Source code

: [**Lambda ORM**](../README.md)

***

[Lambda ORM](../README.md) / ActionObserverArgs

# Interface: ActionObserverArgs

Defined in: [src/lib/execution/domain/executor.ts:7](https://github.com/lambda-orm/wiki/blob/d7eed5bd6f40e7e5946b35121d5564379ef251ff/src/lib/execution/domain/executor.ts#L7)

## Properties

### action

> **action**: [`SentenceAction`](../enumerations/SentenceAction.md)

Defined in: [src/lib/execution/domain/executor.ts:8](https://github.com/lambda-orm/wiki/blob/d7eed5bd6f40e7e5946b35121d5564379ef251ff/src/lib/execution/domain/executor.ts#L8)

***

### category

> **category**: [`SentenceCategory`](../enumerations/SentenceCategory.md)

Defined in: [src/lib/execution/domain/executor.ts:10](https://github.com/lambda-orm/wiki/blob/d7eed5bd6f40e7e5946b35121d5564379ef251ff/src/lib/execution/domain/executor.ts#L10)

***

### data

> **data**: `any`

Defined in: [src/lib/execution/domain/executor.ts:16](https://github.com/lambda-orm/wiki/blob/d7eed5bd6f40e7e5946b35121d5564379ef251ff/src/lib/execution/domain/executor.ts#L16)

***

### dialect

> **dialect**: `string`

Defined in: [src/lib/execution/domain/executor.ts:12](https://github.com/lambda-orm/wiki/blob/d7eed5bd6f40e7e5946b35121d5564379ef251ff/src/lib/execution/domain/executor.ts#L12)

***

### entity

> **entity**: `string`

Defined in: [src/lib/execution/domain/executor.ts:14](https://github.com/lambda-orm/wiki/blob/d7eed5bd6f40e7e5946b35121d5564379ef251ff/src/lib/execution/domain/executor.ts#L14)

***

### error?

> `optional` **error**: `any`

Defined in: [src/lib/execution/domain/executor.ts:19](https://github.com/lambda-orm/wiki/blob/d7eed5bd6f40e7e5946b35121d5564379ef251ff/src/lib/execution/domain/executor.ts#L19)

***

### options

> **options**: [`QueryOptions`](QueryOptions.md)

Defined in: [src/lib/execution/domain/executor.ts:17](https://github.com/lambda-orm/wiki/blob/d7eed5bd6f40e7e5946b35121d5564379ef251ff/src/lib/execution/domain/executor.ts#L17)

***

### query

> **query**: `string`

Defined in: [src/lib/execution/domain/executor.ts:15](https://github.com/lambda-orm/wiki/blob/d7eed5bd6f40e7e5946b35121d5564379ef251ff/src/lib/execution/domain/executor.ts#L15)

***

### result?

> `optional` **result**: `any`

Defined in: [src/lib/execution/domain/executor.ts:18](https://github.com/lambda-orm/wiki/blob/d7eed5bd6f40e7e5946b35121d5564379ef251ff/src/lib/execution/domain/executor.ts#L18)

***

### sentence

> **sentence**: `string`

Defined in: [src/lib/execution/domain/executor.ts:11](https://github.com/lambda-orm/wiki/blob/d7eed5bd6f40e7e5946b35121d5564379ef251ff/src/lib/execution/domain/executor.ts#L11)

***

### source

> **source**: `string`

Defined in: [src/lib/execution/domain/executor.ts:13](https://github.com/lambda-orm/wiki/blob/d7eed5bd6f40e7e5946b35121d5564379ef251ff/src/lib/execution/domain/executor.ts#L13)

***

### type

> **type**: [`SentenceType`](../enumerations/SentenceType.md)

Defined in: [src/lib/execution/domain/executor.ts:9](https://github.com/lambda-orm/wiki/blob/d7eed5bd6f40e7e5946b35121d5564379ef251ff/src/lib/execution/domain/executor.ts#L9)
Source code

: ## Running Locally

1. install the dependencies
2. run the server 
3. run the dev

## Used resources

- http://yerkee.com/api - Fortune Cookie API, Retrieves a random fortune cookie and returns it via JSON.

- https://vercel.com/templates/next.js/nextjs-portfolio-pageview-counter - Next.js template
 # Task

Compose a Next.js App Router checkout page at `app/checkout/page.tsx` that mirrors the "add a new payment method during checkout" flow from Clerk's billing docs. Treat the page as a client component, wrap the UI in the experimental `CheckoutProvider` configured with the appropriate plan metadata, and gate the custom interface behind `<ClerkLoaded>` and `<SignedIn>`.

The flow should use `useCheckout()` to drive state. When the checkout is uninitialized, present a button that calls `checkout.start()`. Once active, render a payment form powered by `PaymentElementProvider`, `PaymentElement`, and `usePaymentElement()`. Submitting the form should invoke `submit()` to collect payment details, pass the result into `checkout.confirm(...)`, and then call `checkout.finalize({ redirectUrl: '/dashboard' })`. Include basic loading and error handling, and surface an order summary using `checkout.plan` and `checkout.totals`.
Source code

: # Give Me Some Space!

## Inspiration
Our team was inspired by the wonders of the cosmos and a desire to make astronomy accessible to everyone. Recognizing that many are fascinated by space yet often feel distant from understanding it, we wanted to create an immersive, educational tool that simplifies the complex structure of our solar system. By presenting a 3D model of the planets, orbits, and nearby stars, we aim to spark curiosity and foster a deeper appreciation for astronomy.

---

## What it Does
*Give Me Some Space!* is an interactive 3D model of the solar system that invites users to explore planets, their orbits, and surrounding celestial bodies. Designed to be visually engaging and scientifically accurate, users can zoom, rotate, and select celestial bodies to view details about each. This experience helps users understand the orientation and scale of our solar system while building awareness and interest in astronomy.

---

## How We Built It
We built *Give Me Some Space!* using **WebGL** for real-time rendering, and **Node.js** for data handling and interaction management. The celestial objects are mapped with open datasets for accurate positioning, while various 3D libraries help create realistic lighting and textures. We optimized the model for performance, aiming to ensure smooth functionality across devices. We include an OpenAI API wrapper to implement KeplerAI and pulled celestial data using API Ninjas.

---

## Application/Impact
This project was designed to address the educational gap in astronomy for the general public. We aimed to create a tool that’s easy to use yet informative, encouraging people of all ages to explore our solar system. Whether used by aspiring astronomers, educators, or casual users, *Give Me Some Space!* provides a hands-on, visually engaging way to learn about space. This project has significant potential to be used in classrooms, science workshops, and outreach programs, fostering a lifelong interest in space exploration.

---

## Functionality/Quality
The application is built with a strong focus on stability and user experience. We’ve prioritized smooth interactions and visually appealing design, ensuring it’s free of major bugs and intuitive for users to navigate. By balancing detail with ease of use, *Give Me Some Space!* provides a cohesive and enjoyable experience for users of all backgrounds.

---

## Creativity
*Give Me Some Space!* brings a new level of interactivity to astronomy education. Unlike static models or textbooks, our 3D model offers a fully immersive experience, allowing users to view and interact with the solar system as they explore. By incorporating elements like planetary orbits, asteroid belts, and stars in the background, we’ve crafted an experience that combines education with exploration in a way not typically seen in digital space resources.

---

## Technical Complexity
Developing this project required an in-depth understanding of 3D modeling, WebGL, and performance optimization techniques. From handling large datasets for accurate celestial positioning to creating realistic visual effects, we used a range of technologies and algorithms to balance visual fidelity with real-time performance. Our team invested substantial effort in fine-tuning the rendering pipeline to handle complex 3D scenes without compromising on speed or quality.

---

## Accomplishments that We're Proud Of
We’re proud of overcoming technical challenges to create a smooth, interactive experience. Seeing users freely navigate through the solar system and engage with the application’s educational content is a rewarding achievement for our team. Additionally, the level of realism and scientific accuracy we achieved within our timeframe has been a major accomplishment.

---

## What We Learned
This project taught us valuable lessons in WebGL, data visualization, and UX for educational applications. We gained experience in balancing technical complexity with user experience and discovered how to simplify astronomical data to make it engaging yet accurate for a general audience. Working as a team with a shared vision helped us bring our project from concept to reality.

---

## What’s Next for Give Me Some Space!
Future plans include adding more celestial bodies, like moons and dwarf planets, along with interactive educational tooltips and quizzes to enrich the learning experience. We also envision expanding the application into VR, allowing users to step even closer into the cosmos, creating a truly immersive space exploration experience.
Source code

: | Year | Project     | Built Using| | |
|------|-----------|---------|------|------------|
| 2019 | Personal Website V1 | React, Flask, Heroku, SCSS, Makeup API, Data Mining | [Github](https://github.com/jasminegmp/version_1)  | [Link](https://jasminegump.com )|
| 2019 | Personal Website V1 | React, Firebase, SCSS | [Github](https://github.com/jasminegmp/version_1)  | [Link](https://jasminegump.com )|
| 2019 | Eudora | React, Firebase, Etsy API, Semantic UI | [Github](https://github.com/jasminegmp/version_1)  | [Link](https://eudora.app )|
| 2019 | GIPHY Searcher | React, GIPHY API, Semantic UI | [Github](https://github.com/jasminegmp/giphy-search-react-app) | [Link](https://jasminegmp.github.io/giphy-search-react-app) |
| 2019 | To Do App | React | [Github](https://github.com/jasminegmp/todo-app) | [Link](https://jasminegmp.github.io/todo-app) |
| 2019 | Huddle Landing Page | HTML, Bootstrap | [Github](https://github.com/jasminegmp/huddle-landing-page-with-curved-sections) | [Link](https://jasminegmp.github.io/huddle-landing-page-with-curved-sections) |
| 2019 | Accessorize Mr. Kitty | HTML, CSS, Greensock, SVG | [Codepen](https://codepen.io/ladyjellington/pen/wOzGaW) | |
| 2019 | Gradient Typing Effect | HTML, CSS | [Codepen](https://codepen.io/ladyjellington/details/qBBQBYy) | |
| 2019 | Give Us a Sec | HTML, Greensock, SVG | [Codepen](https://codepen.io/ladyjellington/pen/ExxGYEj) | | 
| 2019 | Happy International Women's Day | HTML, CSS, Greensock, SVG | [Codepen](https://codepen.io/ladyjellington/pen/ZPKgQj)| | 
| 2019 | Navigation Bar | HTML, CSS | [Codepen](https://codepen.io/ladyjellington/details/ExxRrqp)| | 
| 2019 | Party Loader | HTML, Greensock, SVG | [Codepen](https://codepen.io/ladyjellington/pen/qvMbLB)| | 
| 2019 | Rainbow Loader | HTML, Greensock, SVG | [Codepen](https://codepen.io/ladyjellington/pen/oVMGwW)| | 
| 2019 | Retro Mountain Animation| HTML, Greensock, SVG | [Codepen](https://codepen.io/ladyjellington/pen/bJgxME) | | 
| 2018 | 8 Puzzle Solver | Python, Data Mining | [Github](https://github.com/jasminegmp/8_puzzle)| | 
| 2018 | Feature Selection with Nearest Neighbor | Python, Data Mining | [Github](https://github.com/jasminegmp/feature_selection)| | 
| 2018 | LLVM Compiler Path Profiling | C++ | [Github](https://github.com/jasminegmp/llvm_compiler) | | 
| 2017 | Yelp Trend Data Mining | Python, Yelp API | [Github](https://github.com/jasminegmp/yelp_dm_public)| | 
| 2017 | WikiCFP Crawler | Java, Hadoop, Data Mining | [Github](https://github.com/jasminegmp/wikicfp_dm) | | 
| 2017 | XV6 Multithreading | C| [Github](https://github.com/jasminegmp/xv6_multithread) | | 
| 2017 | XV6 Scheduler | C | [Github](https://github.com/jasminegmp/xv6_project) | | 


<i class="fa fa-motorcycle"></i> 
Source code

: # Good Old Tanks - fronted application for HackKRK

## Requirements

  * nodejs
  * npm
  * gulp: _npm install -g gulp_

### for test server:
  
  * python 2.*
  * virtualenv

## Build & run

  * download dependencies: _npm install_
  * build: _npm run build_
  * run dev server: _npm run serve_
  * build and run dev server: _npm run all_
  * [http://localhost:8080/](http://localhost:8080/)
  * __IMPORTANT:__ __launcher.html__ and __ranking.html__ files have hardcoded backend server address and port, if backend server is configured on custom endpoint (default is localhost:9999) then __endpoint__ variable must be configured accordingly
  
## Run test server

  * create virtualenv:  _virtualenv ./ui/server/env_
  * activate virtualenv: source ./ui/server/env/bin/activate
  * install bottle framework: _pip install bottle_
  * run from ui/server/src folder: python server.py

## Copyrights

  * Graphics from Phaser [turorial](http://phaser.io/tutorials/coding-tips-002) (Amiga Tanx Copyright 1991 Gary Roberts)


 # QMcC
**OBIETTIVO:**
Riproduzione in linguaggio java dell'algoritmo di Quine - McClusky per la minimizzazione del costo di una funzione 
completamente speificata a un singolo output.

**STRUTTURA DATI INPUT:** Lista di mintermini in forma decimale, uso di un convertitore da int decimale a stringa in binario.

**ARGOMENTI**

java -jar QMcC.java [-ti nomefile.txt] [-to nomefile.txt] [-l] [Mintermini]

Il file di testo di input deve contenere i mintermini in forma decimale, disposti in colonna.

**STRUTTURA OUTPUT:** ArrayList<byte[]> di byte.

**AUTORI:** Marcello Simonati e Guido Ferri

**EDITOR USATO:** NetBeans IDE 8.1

:::::

## What this task involves
Here the output must be the lines above from the line with "2. run the server" to the line with "Compose a Next.js", both included, duplicated word for word and nothing else.

## Solution for this task
2. run the server 
3. run the dev

## Used resources

- http://yerkee.com/api - Fortune Cookie API, Retrieves a random fortune cookie and returns it via JSON.

- https://vercel.com/templates/next.js/nextjs-portfolio-pageview-counter - Next.js template
 # Task

Compose a Next.js App Router checkout page at `app/checkout/page.tsx` that mirrors the "add a new payment method during checkout" flow from Clerk's billing docs. Treat the page as a client component, wrap the UI in the experimental `CheckoutProvider` configured with the appropriate plan metadata, and gate the custom interface behind `<ClerkLoaded>` and `<SignedIn>`.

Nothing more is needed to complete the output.